The landscape prior to/during COVID-19:
In recent years, the shift towards sustainable finance has markedly accelerated. Responsible investment, which considers the impact of ESG factors on risk-adjusted return and is aligned with investor values, has become key to the strategic agenda. In the wake of COVID-19, this trend will be further enhanced, not diminished.
- As a sign of its importance, more than 35 stock exchanges around the world have already issued (or are in the process of issuing) ESG reporting guidelines
- There are more than 3 400 open-end funds and exchange-traded funds globally that consider ESG factors in the way they invest. This does not include money market funds, feeder funds or funds of funds. Global inflows into such sustainable funds were up 72% in the second quarter of 2020 to USD 71.1 billion. Assets in sustainable funds hit a record high of USD 1.1 trillion as of the end of June, up 23% from the previous quarter [Morningstar Manager Research July 2020]
- Prior to COVID-19, the E of ESG was a powerful focus, as growing concerns about climate risk magnified interest in sustainability related investments that are seeking low carbon approaches and diversify away from fossil fuels. Many large financial institutions, private equity funds, hedge funds and institutional investors announced initiatives or funds geared towards sustainable assets and inclusive growth
- One of the effects of COVID-19 has been to also highlight the importance of communities and societal cohesion. We are likely to see a growing focus on social issues, including diversity and equality, as well as environmental ones with climate change remaining high on the agenda
What will the New Reality look like?
The investment community will have a significant role to play in ensuring that corporates demonstrate long term value creation behaviours. Firms will need to bolster their purpose-driven investment portfolios and options for clients, while large investors must make good on promises made over the past few years to move towards more sustainable products and investments.
- Before the pandemic, about 25 percent of global assets under management were viewed through a sustainability lens. In the next few years, KPMG professionals expects that the proportion is likely to rise to 75 percent or more. This is a top-down strategic priority for many investors, business owners, regulators and tenants and it is not going away.
- Sustainable finance or ESG is a strategic issue that must be embraced across every aspect of firms’ business models, operations and communications. Consistency of definitions and data remain elusive, but regulation is spreading and we can expect a more uniform picture to emerge.
- It is not only a question of climate and carbon: COVID-19 highlighted that all business sectors are deeply interconnected across borders, and that societies of all types and wealth levels are vulnerable. Societal issues, non-discriminatory treatment of individuals, demonstrable commitment to equality, strong governance and clear values – all of these will be essential.
- The pandemic has already posed significant questions and challenges for one of the key segments of the asset management market – real estate.

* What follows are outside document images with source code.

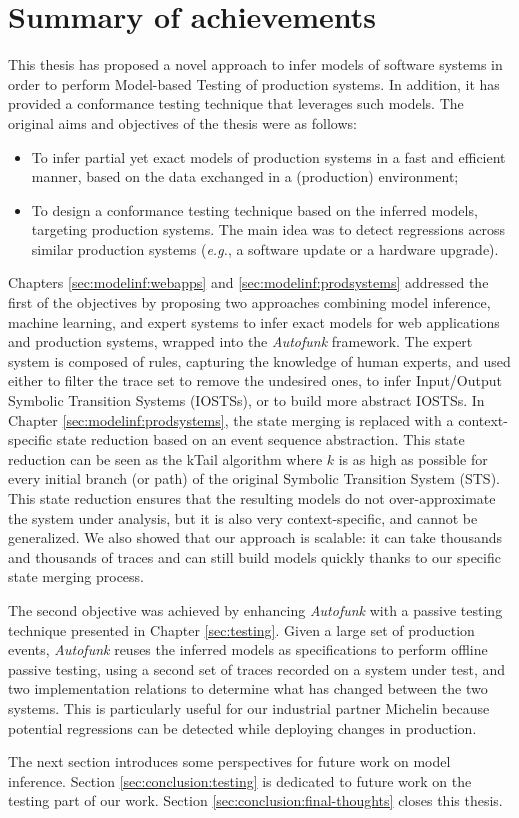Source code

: \section{Summary of achievements}

This thesis has proposed a novel approach to infer models
of software systems in order to perform Model-based Testing of
production systems. In addition, it has provided a conformance
testing technique that leverages such models. The original aims
and objectives of the thesis were as follows:

\begin{itemize}
    \item To infer partial yet exact models of production systems
        in a fast and efficient manner, based on the data
        exchanged in a (production) environment;

    \item To design a conformance testing technique based on the
        inferred models, targeting production systems. The main
        idea was to detect regressions across similar production
        systems (\emph{e.g.}, a software update or a hardware
        upgrade).
\end{itemize}

Chapters \ref{sec:modelinf:webapps} and
\ref{sec:modelinf:prodsystems} addressed the first of the
objectives by proposing two approaches combining model inference,
machine learning, and expert systems to infer exact models for
web applications and production systems, wrapped into the
\textit{Autofunk} framework.  The expert system is composed of
rules, capturing the knowledge of human experts, and used either
to filter the trace set to remove the undesired ones, to infer
Input/Output Symbolic Transition Systems (IOSTSs), or to build
more abstract IOSTSs. In Chapter \ref{sec:modelinf:prodsystems},
the state merging is replaced with a context-specific state
reduction based on an event sequence abstraction. This state
reduction can be seen as the kTail algorithm \cite{5009015} where
$k$ is as high as possible for every initial branch (or path) of
the original Symbolic Transition System (STS). This state
reduction ensures that the resulting models do not
over-approximate the system under analysis, but it is also very
context-specific, and cannot be generalized. We also showed that
our approach is scalable: it can take thousands and thousands of
traces and can still build models quickly thanks to our specific
state merging process.

The second objective was achieved by enhancing \textit{Autofunk}
with a passive testing technique presented in Chapter
\ref{sec:testing}. Given a large set of production events,
\textit{Autofunk} reuses the inferred models as specifications to
perform offline passive testing, using a second set of traces
recorded on a system under test, and two implementation relations
to determine what has changed between the two systems. This is
particularly useful for our industrial partner Michelin because
potential regressions can be detected while deploying changes in
production.

The next section introduces some perspectives for future work on
model inference. Section \ref{sec:conclusion:testing} is
dedicated to future work on the testing part of our work. Section
\ref{sec:conclusion:final-thoughts} closes this thesis.
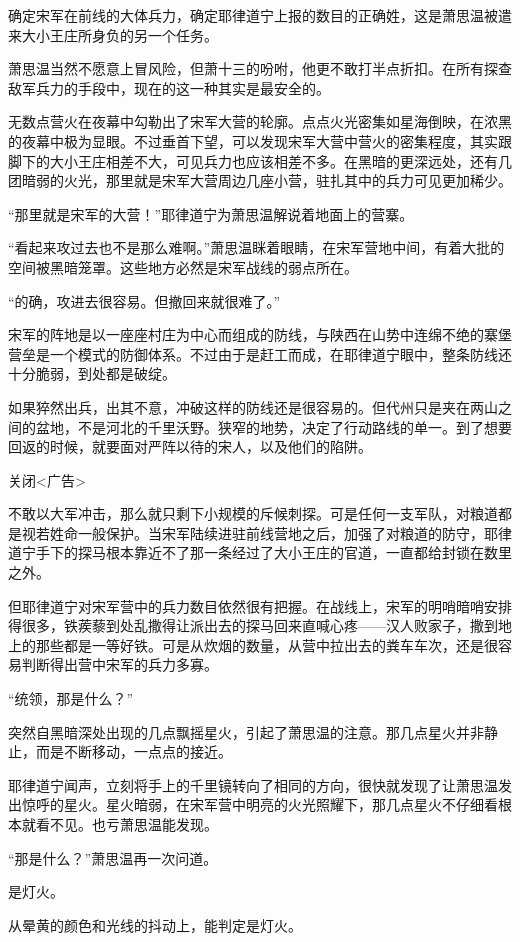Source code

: 确定宋军在前线的大体兵力，确定耶律道宁上报的数目的正确姓，这是萧思温被遣来大小王庄所身负的另一个任务。

萧思温当然不愿意上冒风险，但萧十三的吩咐，他更不敢打半点折扣。在所有探查敌军兵力的手段中，现在的这一种其实是最安全的。

无数点营火在夜幕中勾勒出了宋军大营的轮廓。点点火光密集如星海倒映，在浓黑的夜幕中极为显眼。不过垂首下望，可以发现宋军大营中营火的密集程度，其实跟脚下的大小王庄相差不大，可见兵力也应该相差不多。在黑暗的更深远处，还有几团暗弱的火光，那里就是宋军大营周边几座小营，驻扎其中的兵力可见更加稀少。

“那里就是宋军的大营！”耶律道宁为萧思温解说着地面上的营寨。

“看起来攻过去也不是那么难啊。”萧思温眯着眼睛，在宋军营地中间，有着大批的空间被黑暗笼罩。这些地方必然是宋军战线的弱点所在。

“的确，攻进去很容易。但撤回来就很难了。”

宋军的阵地是以一座座村庄为中心而组成的防线，与陕西在山势中连绵不绝的寨堡营垒是一个模式的防御体系。不过由于是赶工而成，在耶律道宁眼中，整条防线还十分脆弱，到处都是破绽。

如果猝然出兵，出其不意，冲破这样的防线还是很容易的。但代州只是夹在两山之间的盆地，不是河北的千里沃野。狭窄的地势，决定了行动路线的单一。到了想要回返的时候，就要面对严阵以待的宋人，以及他们的陷阱。

关闭<广告>

不敢以大军冲击，那么就只剩下小规模的斥候刺探。可是任何一支军队，对粮道都是视若姓命一般保护。当宋军陆续进驻前线营地之后，加强了对粮道的防守，耶律道宁手下的探马根本靠近不了那一条经过了大小王庄的官道，一直都给封锁在数里之外。

但耶律道宁对宋军营中的兵力数目依然很有把握。在战线上，宋军的明哨暗哨安排得很多，铁蒺藜到处乱撒得让派出去的探马回来直喊心疼——汉人败家子，撒到地上的那些都是一等好铁。可是从炊烟的数量，从营中拉出去的粪车车次，还是很容易判断得出营中宋军的兵力多寡。

“统领，那是什么？”

突然自黑暗深处出现的几点飘摇星火，引起了萧思温的注意。那几点星火并非静止，而是不断移动，一点点的接近。

耶律道宁闻声，立刻将手上的千里镜转向了相同的方向，很快就发现了让萧思温发出惊呼的星火。星火暗弱，在宋军营中明亮的火光照耀下，那几点星火不仔细看根本就看不见。也亏萧思温能发现。

“那是什么？”萧思温再一次问道。

是灯火。

从晕黄的颜色和光线的抖动上，能判定是灯火。

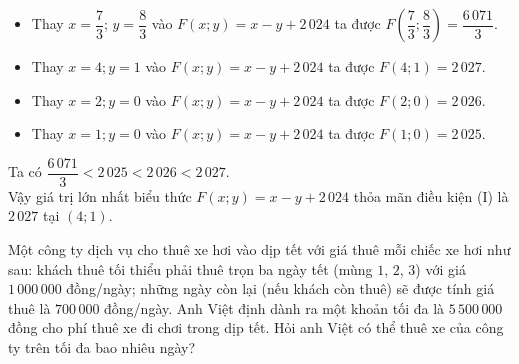 \begin{ex}
{		\begin{itemize}
			\item Thay $x=\dfrac{7}{3}$; $y=\dfrac{8}{3}$ vào $F(x;y)=x-y+2\,024$ ta được $F\left(\dfrac{7}{3};\dfrac{8}{3}\right)=\dfrac{6\,071}{3}$.
			\item Thay $x=4; y=1$ vào $F(x;y)=x-y+2\,024$ ta được $F(4;1)=2\,027$.
			\item Thay $x=2; y=0$ vào $F(x;y)=x-y+2\,024$ ta được $F(2;0)=2\,026$.
			\item Thay $x=1; y=0$ vào $F(x;y)=x-y+2\,024$ ta được $F(1;0)=2\,025$.
		\end{itemize}
		Ta có $\dfrac{6\,071}{3}<2\,025<2\,026<2\,027$.\\
		Vậy giá trị lớn nhất biểu thức $F(x; y)=x-y+2\,024$ thỏa mãn điều kiện (I) là $2\,027$ tại $(4;1)$.
	}
\end{ex}

\begin{ex}%
	Một công ty dịch vụ cho thuê xe hơi vào dịp tết với giá thuê mỗi chiếc xe hơi như sau: khách thuê tối thiểu phải thuê trọn ba ngày tết (mùng $1$, $2$, $3$) với giá $1\,000\,000$ đồng/ngày; những ngày còn lại (nếu khách còn thuê) sẽ được tính giá thuê là $700\,000$ đồng/ngày. Anh Việt định dành ra một khoản tối đa là $5\,500\,000$ đồng cho phí thuê xe đi chơi trong dịp tết. Hỏi anh Việt có thể thuê xe của công ty trên tối đa bao nhiêu ngày?
\end{ex}

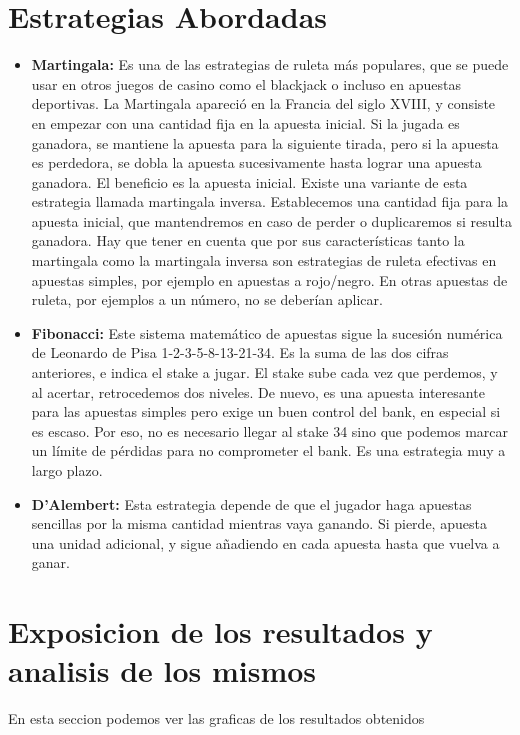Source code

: \documentclass[onecolumn]{article}
\begin{document}
\section{Estrategias Abordadas}
\begin{itemize}
\item \textbf{Martingala:} Es una de las estrategias de ruleta más populares, que se puede usar en otros juegos de casino como el blackjack o incluso en apuestas deportivas. La Martingala apareció en la Francia del siglo XVIII, y consiste en empezar con una cantidad fija en la apuesta inicial. Si la jugada es ganadora, se mantiene la apuesta para la siguiente tirada, pero si la apuesta es perdedora, se dobla la apuesta sucesivamente hasta lograr una apuesta ganadora. El beneficio es la apuesta inicial. Existe una variante de esta estrategia llamada martingala inversa. Establecemos una cantidad fija para la apuesta inicial, que mantendremos en caso de perder o duplicaremos si resulta ganadora. Hay que tener en cuenta que por sus características tanto la martingala como la martingala inversa son estrategias de ruleta efectivas en apuestas simples, por ejemplo en apuestas a rojo/negro. En otras apuestas de ruleta, por ejemplos a un número, no se deberían aplicar.\\[2.0ex]
\item \textbf{Fibonacci:} Este sistema matemático de apuestas sigue la sucesión numérica de Leonardo de Pisa 1-2-3-5-8-13-21-34. Es la suma de las dos cifras anteriores, e indica el stake a jugar. El stake sube cada vez que perdemos, y al acertar, retrocedemos dos niveles. De nuevo, es una apuesta interesante para las apuestas simples pero exige un buen control del bank, en especial si es escaso. Por eso, no es necesario llegar al stake 34 sino que podemos marcar un límite de pérdidas para no comprometer el bank. Es una estrategia muy a largo plazo.\\[2.0ex]
\item \textbf{D’Alembert:} Esta estrategia depende de que el jugador haga apuestas sencillas por la misma cantidad mientras vaya ganando. Si pierde, apuesta una unidad adicional, y sigue añadiendo en cada apuesta hasta que vuelva a ganar.\\[2.0ex]
\end{itemize}

\section{Exposicion de los resultados y analisis de los mismos}
\normalsize En esta seccion podemos ver las graficas de los resultados obtenidos \\[2ex]
\end{document}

With uncertain valuations ahead for corporate real estate and retail assets in particular, the industry needs to find its recovery path into the new reality.
- In the ‘greening’ of their portfolios, some real estate owners are finding ways to make significant changes without spending significant capital. A holistic approach is needed, deploying more sustainable designs and material choices, modular and offsite construction methods, energy efficiency solutions, and other technologies.
- Real estate owners will need to deliver on their ESG promises and stakeholder expectations and find economic ways of doing it. They will need to engage in some new partnerships and collaborations in order to meet evolving tenant needs.
- Close to two-thirds (63 percent) said that their response to the pandemic has caused their focus to shift to the social component of their ESG program.
What do organizations need to consider?
- Does your business have a clear strategic approach on ESG and documented principles? How is the firm integrating ESG more deeply into portfolios, processes, products and reporting?
- Transparency and effective communication is key – investors want more than financial reports. They want to understand the rationale behind their fund manager’s approach to ESG and view on how it affects risk-adjusted return and societal impact. Enhance your communications, supported by credible data and evidence points.
- Incorporate independent voices – with concerns circulating about ‘impact and/or green washing’, the involvement of independent advisors in designing your approach and providing assurance over ESG disclosures can bring comfort to investors.
- Establish ESG risk metrics and measure and manage these across all portfolios. Measure impact of portfolios as well. Impact metrics can be leveraged to drive better operational decisions that help achieve impact where it’s intended. Investors are increasingly asking about the ‘net’ positive and negative impacts associated with their investments, so you need to be able to provide a clear picture on this.